Lingayen-Dagupan Archbishop Socrates Villegas, the president of the Catholic Bishops Conference of the Philippines, said the lunch would not be for media coverage but “exclusive for them.”

“No media, not even the papal party will join because the Pope wants it to be an intimate encounter with the victims of typhoon and earthquake,” Villegas said. “It must be a spiritual encounter between a Pope who condoles and the victims who need sympathy.”

“We will just issue a press statement about it but we don’t like it spoiled with too many cameras because these are people who have suffered so much and the Pope is very sensitive to their sufferings and we don’t like to reduce the event to another media event,” he said.

The survivors were selected from among the names submitted by the parishes within the areas severely hit by the storm to the archdiocese on the grounds of being the “poorest of the poor” and the extent of their loss of loved ones.

They will be housed “near the Archbishop’s Palace” two days or a day before the scheduled lunch with the Pope, Alvero said. Du, Manila Archbishop Luis Antonio Tagle and some interpreters will also be present during the event.

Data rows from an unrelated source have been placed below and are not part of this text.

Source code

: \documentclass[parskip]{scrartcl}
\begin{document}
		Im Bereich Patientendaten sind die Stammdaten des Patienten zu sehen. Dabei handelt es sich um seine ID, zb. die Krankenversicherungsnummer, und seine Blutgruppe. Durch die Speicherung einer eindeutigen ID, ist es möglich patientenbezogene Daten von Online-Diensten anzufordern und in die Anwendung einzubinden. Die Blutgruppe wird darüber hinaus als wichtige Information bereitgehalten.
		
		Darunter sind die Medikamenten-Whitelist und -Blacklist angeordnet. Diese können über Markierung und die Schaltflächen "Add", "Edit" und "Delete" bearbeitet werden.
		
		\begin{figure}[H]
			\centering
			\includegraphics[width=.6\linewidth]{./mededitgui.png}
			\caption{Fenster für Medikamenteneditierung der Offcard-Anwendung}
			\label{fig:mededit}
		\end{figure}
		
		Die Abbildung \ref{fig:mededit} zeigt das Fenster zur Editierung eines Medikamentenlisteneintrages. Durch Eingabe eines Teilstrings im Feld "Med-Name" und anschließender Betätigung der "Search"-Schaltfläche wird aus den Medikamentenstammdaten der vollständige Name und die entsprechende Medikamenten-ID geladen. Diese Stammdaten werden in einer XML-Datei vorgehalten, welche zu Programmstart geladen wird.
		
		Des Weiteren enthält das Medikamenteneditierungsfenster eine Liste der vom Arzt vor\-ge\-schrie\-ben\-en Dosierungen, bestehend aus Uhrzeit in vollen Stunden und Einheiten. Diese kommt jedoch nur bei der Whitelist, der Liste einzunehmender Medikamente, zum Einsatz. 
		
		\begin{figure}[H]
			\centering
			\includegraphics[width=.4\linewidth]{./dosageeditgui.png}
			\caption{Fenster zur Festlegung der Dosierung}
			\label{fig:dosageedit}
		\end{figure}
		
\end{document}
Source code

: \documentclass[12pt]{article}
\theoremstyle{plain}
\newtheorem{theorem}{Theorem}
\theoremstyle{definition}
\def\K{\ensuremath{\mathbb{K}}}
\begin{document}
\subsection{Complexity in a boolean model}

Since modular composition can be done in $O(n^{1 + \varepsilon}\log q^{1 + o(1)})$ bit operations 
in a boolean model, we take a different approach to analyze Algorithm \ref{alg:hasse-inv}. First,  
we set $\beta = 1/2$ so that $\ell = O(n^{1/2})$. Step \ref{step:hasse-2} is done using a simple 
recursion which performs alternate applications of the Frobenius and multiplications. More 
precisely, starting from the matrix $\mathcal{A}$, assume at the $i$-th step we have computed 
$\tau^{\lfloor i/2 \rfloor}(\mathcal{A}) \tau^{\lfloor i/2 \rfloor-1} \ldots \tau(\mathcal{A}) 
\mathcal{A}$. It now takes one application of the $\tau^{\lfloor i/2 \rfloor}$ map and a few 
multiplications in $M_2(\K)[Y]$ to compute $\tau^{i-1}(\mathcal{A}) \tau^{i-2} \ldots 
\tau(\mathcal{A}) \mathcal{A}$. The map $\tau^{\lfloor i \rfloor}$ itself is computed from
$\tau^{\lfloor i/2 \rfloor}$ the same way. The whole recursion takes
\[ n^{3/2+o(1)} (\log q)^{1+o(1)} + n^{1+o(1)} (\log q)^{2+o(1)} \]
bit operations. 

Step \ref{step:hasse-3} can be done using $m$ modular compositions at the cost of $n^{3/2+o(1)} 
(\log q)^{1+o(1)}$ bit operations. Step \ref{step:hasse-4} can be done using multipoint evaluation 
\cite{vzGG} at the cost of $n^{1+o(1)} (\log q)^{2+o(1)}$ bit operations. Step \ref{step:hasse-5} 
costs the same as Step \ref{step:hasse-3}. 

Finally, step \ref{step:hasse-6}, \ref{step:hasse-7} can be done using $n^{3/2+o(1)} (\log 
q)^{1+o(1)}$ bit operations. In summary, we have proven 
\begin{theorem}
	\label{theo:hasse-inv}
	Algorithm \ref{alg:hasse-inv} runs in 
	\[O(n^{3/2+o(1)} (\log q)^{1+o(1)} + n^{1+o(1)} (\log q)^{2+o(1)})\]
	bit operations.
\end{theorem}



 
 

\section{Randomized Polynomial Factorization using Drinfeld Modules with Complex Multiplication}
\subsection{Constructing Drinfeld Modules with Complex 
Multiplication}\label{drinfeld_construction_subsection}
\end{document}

Du encouraged all the families who survived Yolanda to join in welcoming the Pope, the papal Mass and the motorcade, optimistic that this once-in-a-lifetime encounter would be an experience of “healing and hope.”

“This is a rare opportunity to experience the mercy and compassion of God through the apostolic mission of the Vicar of Christ on earth, the Pope,” he stressed.

Million ponchos for free

Alvero said over a million ponchos, donated by private companies, would be distributed to pilgrims who will attend the Mass to protect them from possible rain. The Mass will push through even in bad weather, he said, but some activities might be delayed or canceled.

If the Pope, who is known for defying protocol, deviates from the rerouting set by the committees, the military is ready to carry out contingency measures, he said.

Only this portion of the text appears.